#### What the exercise asks:
Verbatim reproduction of the entries is required; images must be omitted.

(Data items)

┏━━

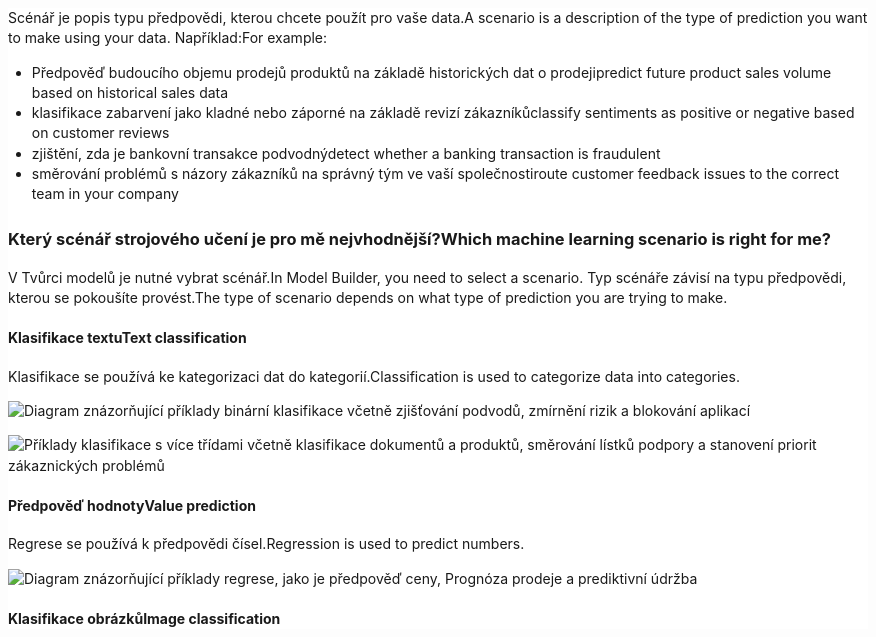 <span data-ttu-id="33f7e-113">Scénář je popis typu předpovědi, kterou chcete použít pro vaše data.</span><span class="sxs-lookup"><span data-stu-id="33f7e-113">A scenario is a description of the type of prediction you want to make using your data.</span></span> <span data-ttu-id="33f7e-114">Například:</span><span class="sxs-lookup"><span data-stu-id="33f7e-114">For example:</span></span>

- <span data-ttu-id="33f7e-115">Předpověď budoucího objemu prodejů produktů na základě historických dat o prodeji</span><span class="sxs-lookup"><span data-stu-id="33f7e-115">predict future product sales volume based on historical sales data</span></span>
- <span data-ttu-id="33f7e-116">klasifikace zabarvení jako kladné nebo záporné na základě revizí zákazníků</span><span class="sxs-lookup"><span data-stu-id="33f7e-116">classify sentiments as positive or negative based on customer reviews</span></span>
- <span data-ttu-id="33f7e-117">zjištění, zda je bankovní transakce podvodný</span><span class="sxs-lookup"><span data-stu-id="33f7e-117">detect whether a banking transaction is fraudulent</span></span>
- <span data-ttu-id="33f7e-118">směrování problémů s názory zákazníků na správný tým ve vaší společnosti</span><span class="sxs-lookup"><span data-stu-id="33f7e-118">route customer feedback issues to the correct team in your company</span></span>

### <a name="which-machine-learning-scenario-is-right-for-me"></a><span data-ttu-id="33f7e-119">Který scénář strojového učení je pro mě nejvhodnější?</span><span class="sxs-lookup"><span data-stu-id="33f7e-119">Which machine learning scenario is right for me?</span></span>

<span data-ttu-id="33f7e-120">V Tvůrci modelů je nutné vybrat scénář.</span><span class="sxs-lookup"><span data-stu-id="33f7e-120">In Model Builder, you need to select a scenario.</span></span> <span data-ttu-id="33f7e-121">Typ scénáře závisí na typu předpovědi, kterou se pokoušíte provést.</span><span class="sxs-lookup"><span data-stu-id="33f7e-121">The type of scenario depends on what type of prediction you are trying to make.</span></span>

#### <a name="text-classification"></a><span data-ttu-id="33f7e-122">Klasifikace textu</span><span class="sxs-lookup"><span data-stu-id="33f7e-122">Text classification</span></span>

<span data-ttu-id="33f7e-123">Klasifikace se používá ke kategorizaci dat do kategorií.</span><span class="sxs-lookup"><span data-stu-id="33f7e-123">Classification is used to categorize data into categories.</span></span>

![Diagram znázorňující příklady binární klasifikace včetně zjišťování podvodů, zmírnění rizik a blokování aplikací](media/binary-classification-examples.png)

![Příklady klasifikace s více třídami včetně klasifikace dokumentů a produktů, směrování lístků podpory a stanovení priorit zákaznických problémů](media/multiclass-classification-examples.png)

#### <a name="value-prediction"></a><span data-ttu-id="33f7e-126">Předpověď hodnoty</span><span class="sxs-lookup"><span data-stu-id="33f7e-126">Value prediction</span></span>

<span data-ttu-id="33f7e-127">Regrese se používá k předpovědi čísel.</span><span class="sxs-lookup"><span data-stu-id="33f7e-127">Regression is used to predict numbers.</span></span>

![Diagram znázorňující příklady regrese, jako je předpověď ceny, Prognóza prodeje a prediktivní údržba](media/regression-examples.png)

#### <a name="image-classification"></a><span data-ttu-id="33f7e-129">Klasifikace obrázků</span><span class="sxs-lookup"><span data-stu-id="33f7e-129">Image classification</span></span>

┗━━

#### Response to this exercise:
 <span data-ttu-id="33f7e-113">Scénář je popis typu předpovědi, kterou chcete použít pro vaše data.</span><span class="sxs-lookup"><span data-stu-id="33f7e-113">A scenario is a description of the type of prediction you want to make using your data.</span></span> <span data-ttu-id="33f7e-114">Například:</span><span class="sxs-lookup"><span data-stu-id="33f7e-114">For example:</span></span>

- <span data-ttu-id="33f7e-115">Předpověď budoucího objemu prodejů produktů na základě historických dat o prodeji</span><span class="sxs-lookup"><span data-stu-id="33f7e-115">predict future product sales volume based on historical sales data</span></span>
- <span data-ttu-id="33f7e-116">klasifikace zabarvení jako kladné nebo záporné na základě revizí zákazníků</span><span class="sxs-lookup"><span data-stu-id="33f7e-116">classify sentiments as positive or negative based on customer reviews</span></span>
- <span data-ttu-id="33f7e-117">zjištění, zda je bankovní transakce podvodný</span><span class="sxs-lookup"><span data-stu-id="33f7e-117">detect whether a banking transaction is fraudulent</span></span>
- <span data-ttu-id="33f7e-118">směrování problémů s názory zákazníků na správný tým ve vaší společnosti</span><span class="sxs-lookup"><span data-stu-id="33f7e-118">route customer feedback issues to the correct team in your company</span></span>

### <a name="which-machine-learning-scenario-is-right-for-me"></a><span data-ttu-id="33f7e-119">Který scénář strojového učení je pro mě nejvhodnější?</span><span class="sxs-lookup"><span data-stu-id="33f7e-119">Which machine learning scenario is right for me?</span></span>

<span data-ttu-id="33f7e-120">V Tvůrci modelů je nutné vybrat scénář.</span><span class="sxs-lookup"><span data-stu-id="33f7e-120">In Model Builder, you need to select a scenario.</span></span> <span data-ttu-id="33f7e-121">Typ scénáře závisí na typu předpovědi, kterou se pokoušíte provést.</span><span class="sxs-lookup"><span data-stu-id="33f7e-121">The type of scenario depends on what type of prediction you are trying to make.</span></span>

#### <a name="text-classification"></a><span data-ttu-id="33f7e-122">Klasifikace textu</span><span class="sxs-lookup"><span data-stu-id="33f7e-122">Text classification</span></span>

<span data-ttu-id="33f7e-123">Klasifikace se používá ke kategorizaci dat do kategorií.</span><span class="sxs-lookup"><span data-stu-id="33f7e-123">Classification is used to categorize data into categories.</span></span>

![Diagram znázorňující příklady binární klasifikace včetně zjišťování podvodů, zmírnění rizik a blokování aplikací](media/binary-classification-examples.png)

![Příklady klasifikace s více třídami včetně klasifikace dokumentů a produktů, směrování lístků podpory a stanovení priorit zákaznických problémů](media/multiclass-classification-examples.png)

#### <a name="value-prediction"></a><span data-ttu-id="33f7e-126">Předpověď hodnoty</span><span class="sxs-lookup"><span data-stu-id="33f7e-126">Value prediction</span></span>

<span data-ttu-id="33f7e-127">Regrese se používá k předpovědi čísel.</span><span class="sxs-lookup"><span data-stu-id="33f7e-127">Regression is used to predict numbers.</span></span>

![Diagram znázorňující příklady regrese, jako je předpověď ceny, Prognóza prodeje a prediktivní údržba](media/regression-examples.png)

#### <a name="image-classification"></a><span data-ttu-id="33f7e-129">Klasifikace obrázků</span><span class="sxs-lookup"><span data-stu-id="33f7e-129">Image classification</span></span>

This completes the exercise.